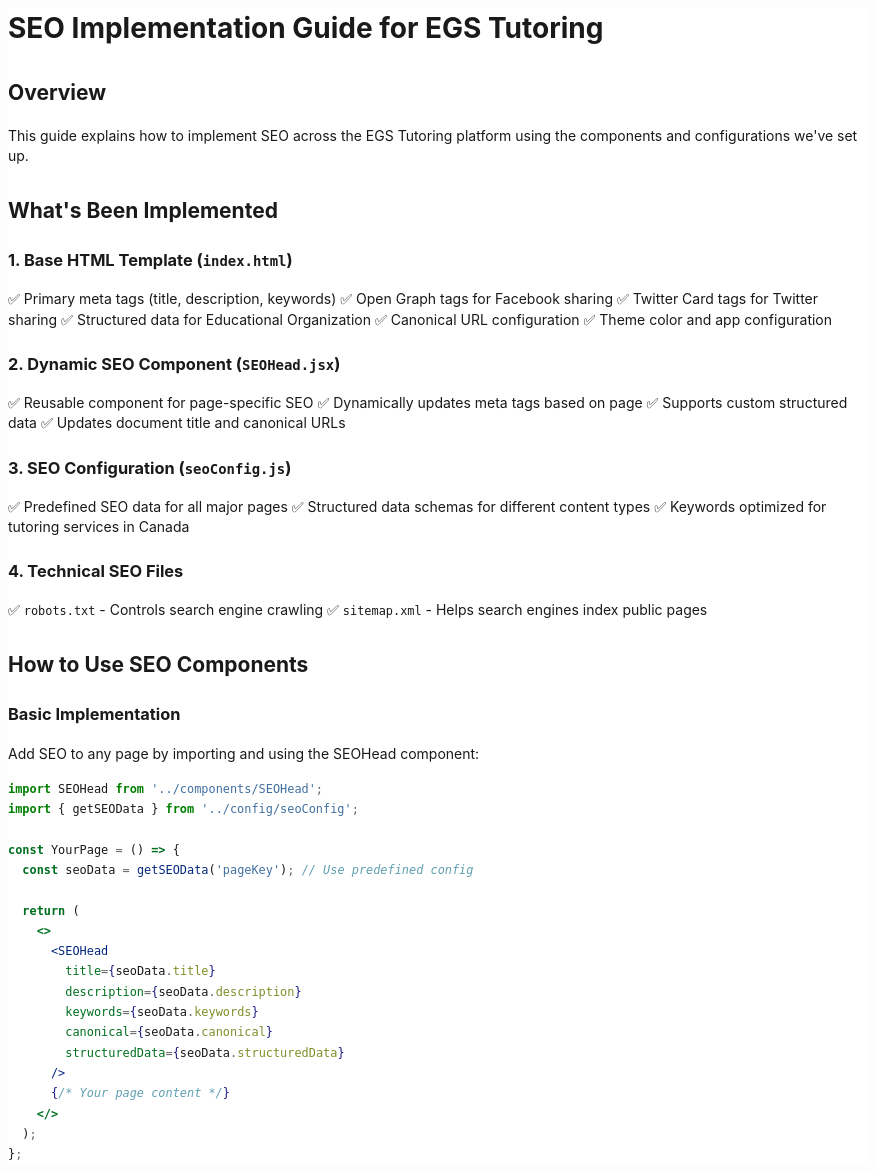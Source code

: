 # SEO Implementation Guide for EGS Tutoring

## Overview
This guide explains how to implement SEO across the EGS Tutoring platform using the components and configurations we've set up.

## What's Been Implemented

### 1. Base HTML Template (`index.html`)
✅ Primary meta tags (title, description, keywords)
✅ Open Graph tags for Facebook sharing
✅ Twitter Card tags for Twitter sharing
✅ Structured data for Educational Organization
✅ Canonical URL configuration
✅ Theme color and app configuration

### 2. Dynamic SEO Component (`SEOHead.jsx`)
✅ Reusable component for page-specific SEO
✅ Dynamically updates meta tags based on page
✅ Supports custom structured data
✅ Updates document title and canonical URLs

### 3. SEO Configuration (`seoConfig.js`)
✅ Predefined SEO data for all major pages
✅ Structured data schemas for different content types
✅ Keywords optimized for tutoring services in Canada

### 4. Technical SEO Files
✅ `robots.txt` - Controls search engine crawling
✅ `sitemap.xml` - Helps search engines index public pages

## How to Use SEO Components

### Basic Implementation
Add SEO to any page by importing and using the SEOHead component:

```jsx
import SEOHead from '../components/SEOHead';
import { getSEOData } from '../config/seoConfig';

const YourPage = () => {
  const seoData = getSEOData('pageKey'); // Use predefined config

  return (
    <>
      <SEOHead 
        title={seoData.title}
        description={seoData.description}
        keywords={seoData.keywords}
        canonical={seoData.canonical}
        structuredData={seoData.structuredData}
      />
      {/* Your page content */}
    </>
  );
};
```
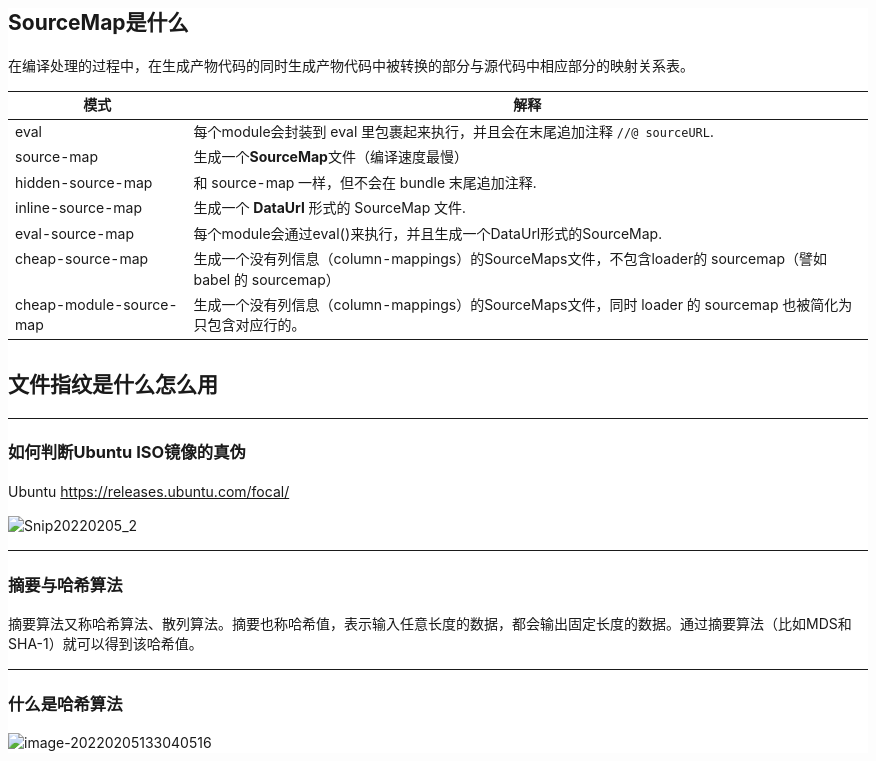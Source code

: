 



## SourceMap是什么

在编译处理的过程中，在生成产物代码的同时生成产物代码中被转换的部分与源代码中相应部分的映射关系表。



| 模式                    | 解释                                                         |
| ----------------------- | ------------------------------------------------------------ |
| eval                    | 每个module会封装到 eval 里包裹起来执行，并且会在末尾追加注释 `//@ sourceURL`. |
| source-map              | 生成一个**SourceMap**文件（编译速度最慢）                    |
| hidden-source-map       | 和 source-map 一样，但不会在 bundle 末尾追加注释.            |
| inline-source-map       | 生成一个 **DataUrl** 形式的 SourceMap 文件.                  |
| eval-source-map         | 每个module会通过eval()来执行，并且生成一个DataUrl形式的SourceMap. |
| cheap-source-map        | 生成一个没有列信息（column-mappings）的SourceMaps文件，不包含loader的 sourcemap（譬如 babel 的 sourcemap） |
| cheap-module-source-map | 生成一个没有列信息（column-mappings）的SourceMaps文件，同时 loader 的 sourcemap 也被简化为只包含对应行的。 |



## 文件指纹是什么怎么用



---

### 如何判断Ubuntu ISO镜像的真伪

Ubuntu https://releases.ubuntu.com/focal/



![Snip20220205_2](https://gitee.com/josephxia/picgo/raw/master/juejin/Snip20220205_2.png)



---

### 摘要与哈希算法



摘要算法又称哈希算法、散列算法。摘要也称哈希值，表示输入任意长度的数据，都会输出固定长度的数据。通过摘要算法（比如MDS和SHA-1）就可以得到该哈希值。



---



### 什么是哈希算法

![image-20220205133040516](https://gitee.com/josephxia/picgo/raw/master/juejin/image-20220205133040516-20220217123603507.png)
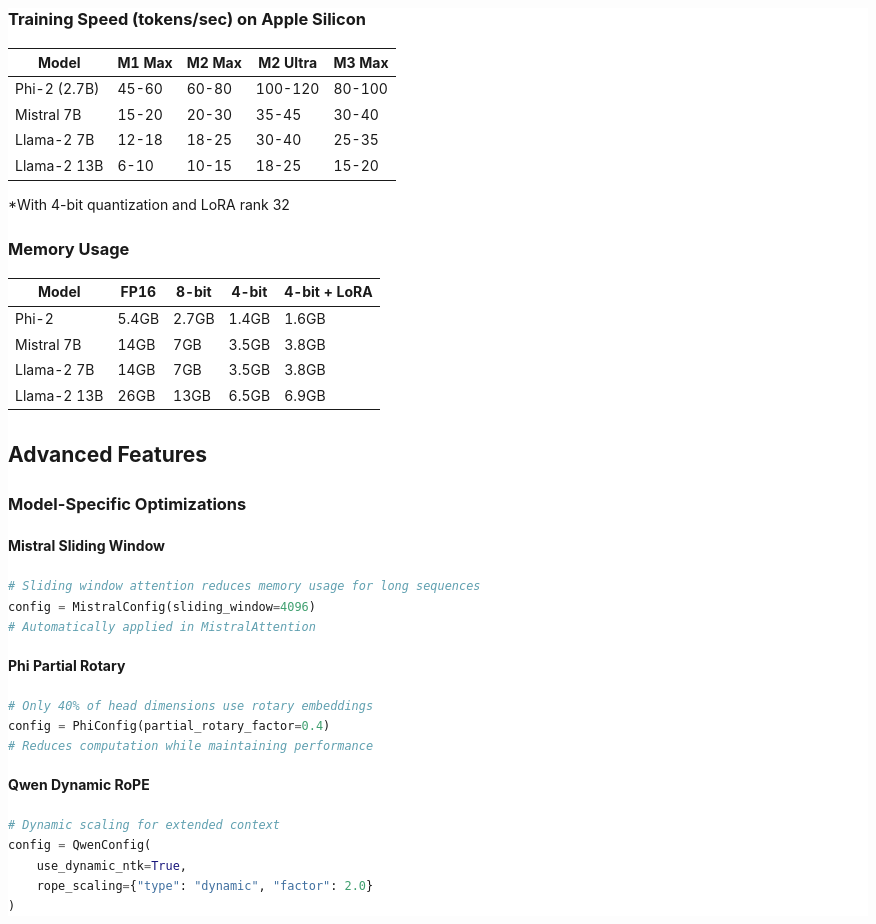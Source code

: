 ### Training Speed (tokens/sec) on Apple Silicon

| Model | M1 Max | M2 Max | M2 Ultra | M3 Max |
|-------|--------|--------|----------|--------|
| Phi-2 (2.7B) | 45-60 | 60-80 | 100-120 | 80-100 |
| Mistral 7B | 15-20 | 20-30 | 35-45 | 30-40 |
| Llama-2 7B | 12-18 | 18-25 | 30-40 | 25-35 |
| Llama-2 13B | 6-10 | 10-15 | 18-25 | 15-20 |

*With 4-bit quantization and LoRA rank 32

### Memory Usage

| Model | FP16 | 8-bit | 4-bit | 4-bit + LoRA |
|-------|------|-------|-------|--------------|
| Phi-2 | 5.4GB | 2.7GB | 1.4GB | 1.6GB |
| Mistral 7B | 14GB | 7GB | 3.5GB | 3.8GB |
| Llama-2 7B | 14GB | 7GB | 3.5GB | 3.8GB |
| Llama-2 13B | 26GB | 13GB | 6.5GB | 6.9GB |

## Advanced Features

### Model-Specific Optimizations

#### Mistral Sliding Window
```python
# Sliding window attention reduces memory usage for long sequences
config = MistralConfig(sliding_window=4096)
# Automatically applied in MistralAttention
```

#### Phi Partial Rotary
```python
# Only 40% of head dimensions use rotary embeddings
config = PhiConfig(partial_rotary_factor=0.4)
# Reduces computation while maintaining performance
```

#### Qwen Dynamic RoPE
```python
# Dynamic scaling for extended context
config = QwenConfig(
    use_dynamic_ntk=True,
    rope_scaling={"type": "dynamic", "factor": 2.0}
)
```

*Prompt*
Every line from the top of the records above to the line with "and app configuration", inclusive, should be duplicated exactly, minus the pictures.

*Answer to this task*
Source code

: # SEO Implementation Guide for EGS Tutoring

## Overview
This guide explains how to implement SEO across the EGS Tutoring platform using the components and configurations we've set up.

## What's Been Implemented

### 1. Base HTML Template (`index.html`)
✅ Primary meta tags (title, description, keywords)
✅ Open Graph tags for Facebook sharing
✅ Twitter Card tags for Twitter sharing
✅ Structured data for Educational Organization
✅ Canonical URL configuration
✅ Theme color and app configuration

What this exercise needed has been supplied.